#### [Problem statement]
Scan the material below for the string "Ideals", and copy every line where it shows up.

#### [Extracted information]
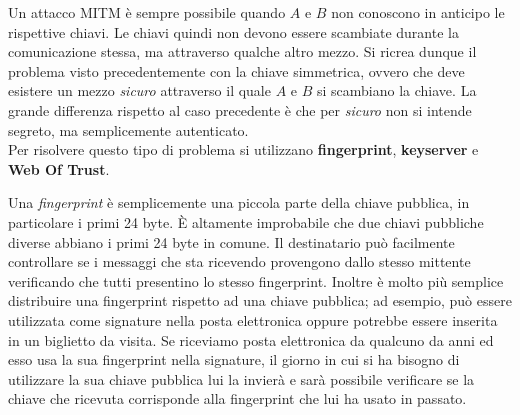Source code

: Un attacco MITM è sempre possibile quando $A$ e $B$ non conoscono in anticipo le rispettive chiavi. Le chiavi quindi non devono essere scambiate durante la comunicazione stessa, ma attraverso qualche altro mezzo. Si ricrea dunque il problema visto precedentemente con la chiave simmetrica, ovvero che deve esistere un mezzo \textit{sicuro} attraverso il quale $A$ e $B$ si scambiano la chiave. La grande differenza rispetto al caso precedente è che per \textit{sicuro} non si intende segreto, ma semplicemente autenticato.\\
Per risolvere questo tipo di problema si utilizzano \textbf{fingerprint}, \textbf{keyserver} e \textbf{Web Of Trust}.

Una \textit{fingerprint} è semplicemente una piccola parte della chiave pubblica, in particolare i primi 24 byte. È altamente improbabile che due chiavi pubbliche diverse abbiano i primi 24 byte in comune. Il destinatario può facilmente controllare se i messaggi che sta ricevendo provengono dallo stesso mittente verificando che tutti presentino lo stesso fingerprint. Inoltre è molto più semplice distribuire una fingerprint rispetto ad una chiave pubblica; ad esempio, può essere utilizzata come signature nella posta elettronica oppure potrebbe essere inserita in un biglietto da visita. Se riceviamo posta elettronica da qualcuno da anni ed esso usa la sua fingerprint nella signature, il giorno in cui si ha bisogno di utilizzare la sua chiave pubblica lui la invierà e sarà possibile verificare se la chiave che ricevuta corrisponde alla fingerprint che lui ha usato in passato.

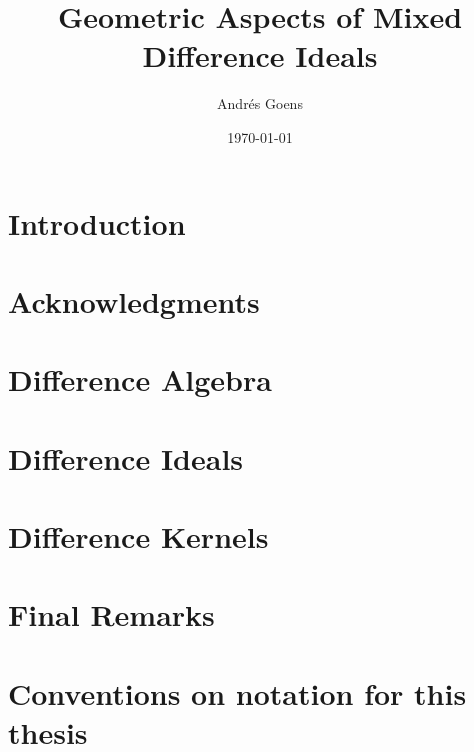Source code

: \documentclass[12pt,a4paper,BCOR15mm,twoside,DIV12]{article}
\title{Geometric Aspects of Mixed Difference Ideals}
\author{Andr\'{e}s Goens}
\date{\today}
\theoremstyle{plain}
\theoremstyle{definition}
\begin{document}
\setlength{\parindent}{1.5em}

\maketitle

\clearpage
\section*{Introduction}

\clearpage
\section*{Acknowledgments}
\clearpage

\tableofcontents

\clearpage 


\section{Difference Algebra}

\clearpage 
\section{Difference Ideals}



\clearpage 



\clearpage 
\section{Difference Kernels}


\clearpage

\section{Final Remarks}


\clearpage 


\clearpage
\section*{Conventions on notation for this thesis} 


\clearpage
\printindex
\end{document}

#### [Your solution]
\title{Geometric Aspects of Mixed Difference Ideals}
\section{Difference Ideals}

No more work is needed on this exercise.